According to Reuters, Merkel said that everyone at the G7 summit table was urging Trump to stick with the pact.

After that conversation, Trump economic adviser, Gary Cohn, said the president’s views are “evolving” and that he feels “much, much more knowledgeable” after the conversation with world leaders.

“He came here to learn. He came here to get smarter,” Cohn said. “His views are evolving, which is exactly as they should be. Any decision on climate change would ultimately be based on what’s best for the United States.”

The Paris accord, created in 2015 after lengthy negotiations, calls on 196 nations to reduce greenhouse gas emissions. The goal is to keep the rise in global temperatures no higher than 2 degrees Celsius, as compared with pre-industrial levels. The global average temperature has already increased about 1°C.

The deal includes voluntary pledges to reduce emissions and calls for developed countries to provide billions of dollars to help the developing world switch from fossil fuels to renewable energy sources.

The accord was historic in its scope and ambition, even though its reliance on voluntary pledges made it less robust than some advocates had hoped.

On the campaign trail, Trump said he would “cancel” the Paris deal.
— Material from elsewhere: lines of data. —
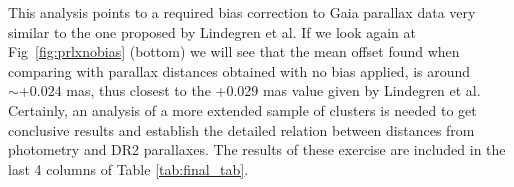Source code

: \documentclass[draft]{aa}
\begin{document}
%
%
%


This analysis points to a required bias correction to Gaia parallax data
very similar to the one proposed by Lindegren et al. If we look again at
Fig~\ref{fig:prlxnobias} (bottom) we will see that the mean offset found when
comparing with parallax distances obtained with no bias applied, is around
$\sim+0.024$ mas, thus closest to the +0.029 mas value given by Lindegren et
al. Certainly, an analysis of a more extended sample of clusters is needed to
get conclusive results and establish the detailed relation between distances
from photometry and DR2 parallaxes. The results of these exercise are included
in the last 4 columns of Table \ref{tab:final_tab}.
\end{document}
He has previously suggested that climate change is a hoax and appointed as the head of the EPA a man who said he does not believe human activity is a primary contributor to global warming, though the vast amount of literature suggests otherwise.

But since taking office, Trump has not moved to withdraw the US from the Paris agreement. He has rolled back a number of Obama-era climate change measures, which will hamper US efforts to fulfill its Paris pledges. But he has not retracted the pledges themselves.

  An Open Question

Before the conversation between Trump and the other G7 leaders, Italian Prime Minister Paolo Gentiloni noted that all the other countries had confirmed “total agreement” to the pact, while the US commitment was an “open question”.

“We are sure that after an internal reflection, the United States will also want to commit to it,” Gentiloni was quoted as saying by AP.

But Gentolini and other world leaders were not just waiting for internal reflection and added some external pressure, too.

French President Emmanuel Macron reportedly discussed climate change with Trump at length on Thursday at a meeting in Brussels.

Leaders of the Roman Catholic Church broached the topic when Trump visited the Vatican. And then there was the chat among the G7 leaders.

Merkel called the conversation “controversial” while Cohn said it was “robust”. What is of concern to the world is whether it was consequential.